Jammy tomatoes and butter bean hummus toast
This is a great low effort high impact lunch if you’re feeling something healthy and cosy at the same time. Mix some sliced red onion with lime juice and salt to pickle them, then roast cherry tomatoes with lemon, cumin, oil and salt until bursting and jammy. Meanwhile, blend up butter beans, garlic, olive oil, tahini, lemon and salt until thick and creamy (or more time/student friendly – grab a pack of hummus). Then just get some toast ready, spread on the bean mix, then the tomatoes (don’t skimp out on the juices), pickled onions and some coriander. A super quick and warming lunch to set up the afternoon perfectly.

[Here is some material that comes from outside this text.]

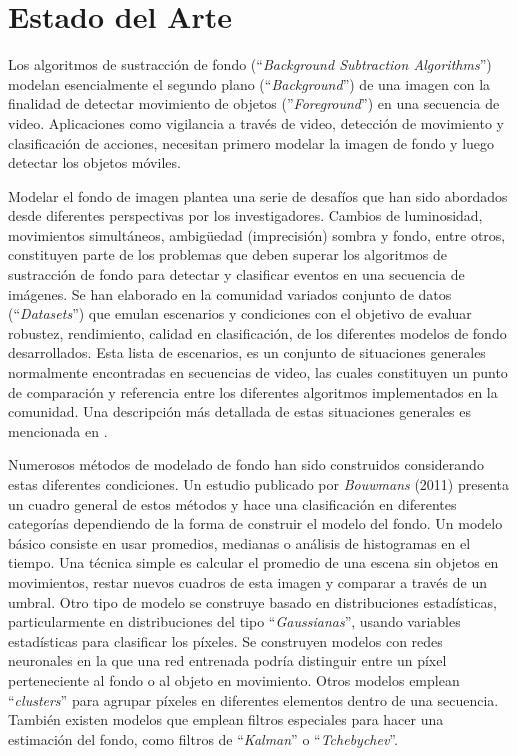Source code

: \chapter{Estado del Arte}


\indent Los algoritmos de sustracción de fondo (``\textit{Background Subtraction Algorithms}'') modelan esencialmente el segundo plano (``\textit{Background}'') de una imagen con la finalidad de detectar movimiento de objetos (''\textit{Foreground}'') en una secuencia de video. Aplicaciones como vigilancia a través de video, detección de movimiento y clasificación de acciones, necesitan primero modelar la imagen de fondo y luego detectar los objetos móviles.

\indent Modelar el fondo de imagen plantea una serie de desafíos que han sido abordados desde diferentes perspectivas por los investigadores. Cambios de luminosidad, movimientos simultáneos, ambigüedad (imprecisión) sombra y fondo, entre otros, constituyen parte de los problemas que deben superar los algoritmos de sustracción de fondo para detectar y clasificar eventos en una secuencia de imágenes. Se han elaborado en la comunidad variados conjunto de datos (``\textit{Datasets}'') \cite{singh_muhavi_2010, weinland_free_2006, schuldt_recognizing_2004, gross_cmu_2001, gorelick_actions_2007} que emulan escenarios y condiciones con el objetivo de evaluar robustez, rendimiento, calidad en clasificación, de los diferentes modelos de fondo desarrollados. Esta lista de escenarios, es un conjunto de situaciones generales normalmente encontradas en secuencias de video, las cuales constituyen un punto de comparación y referencia entre los diferentes algoritmos implementados en la comunidad. Una descripción más detallada de estas situaciones generales es mencionada en \cite{toyama_wallflower_1999}.

\indent Numerosos métodos de modelado de fondo han sido construidos considerando estas diferentes condiciones. Un estudio publicado por \textit{Bouwmans}\cite{bouwmans_recent_2011} (2011)  presenta un cuadro general de estos métodos y hace una clasificación en diferentes categorías dependiendo de la forma de construir el modelo del fondo. Un modelo básico consiste en usar promedios, medianas o análisis de histogramas en el tiempo. Una técnica simple es calcular el promedio de una escena sin objetos en movimientos, restar nuevos cuadros de esta imagen y comparar a través de un umbral. Otro tipo de modelo se construye basado en distribuciones estadísticas, particularmente en distribuciones del tipo ``\textit{Gaussianas}'', usando variables estadísticas para clasificar los píxeles. Se construyen modelos con redes neuronales en la que una red entrenada podría distinguir entre un píxel perteneciente al fondo o al objeto en movimiento. Otros modelos emplean ``\textit{clusters}'' para agrupar píxeles en diferentes elementos dentro de una secuencia. También existen modelos que emplean filtros especiales para hacer una estimación del fondo, como filtros de ``\textit{Kalman}'' o ``\textit{Tchebychev}''.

Turkish bulgar wheat salad
This is kind of the spicy Turkish cousin to a tabbouleh. A gorgeous dish to add to your vegan repertoire and a real crowd pleaser, especially if you put the effort in for the traditional ingredients. Boil bulgar in a tomato paste, hot pepper paste and boiling water concoction until cooked. Then mix it up with finely chopped tomatoes, spring onion, parsley and cucumber, a glug of olive oil, some pomegranate molasses, pul biber (classic Turkish red pepper flakes, otherwise chilli flakes work), salt and pepper. You can serve it with other dishes or it’s perfect solo for a traditionally vegan taste of Turkey.
Cinnamon rolls
These cinnamon rolls really did something to my flatmates, vegan and non-vegan alike – they won’t shut up about them actually. They’re nostalgic and the perfect recipe to show vegan food can be just as good, if not better. Mix up almond milk, vegan melted butter, sugar, dry yeast, flour and salt for the dough, which then rises for an hour to ensure that traditional fluffy, tender texture. Then knead, roll to a rectangle and spread over plenty cinnamon, sugar and butter. Roll in to a log and cut into pieces. Let them rise a little longer, bake, then drizzle over some icing (powdered sugar and almond milk works well) while warm for the full gooey effect.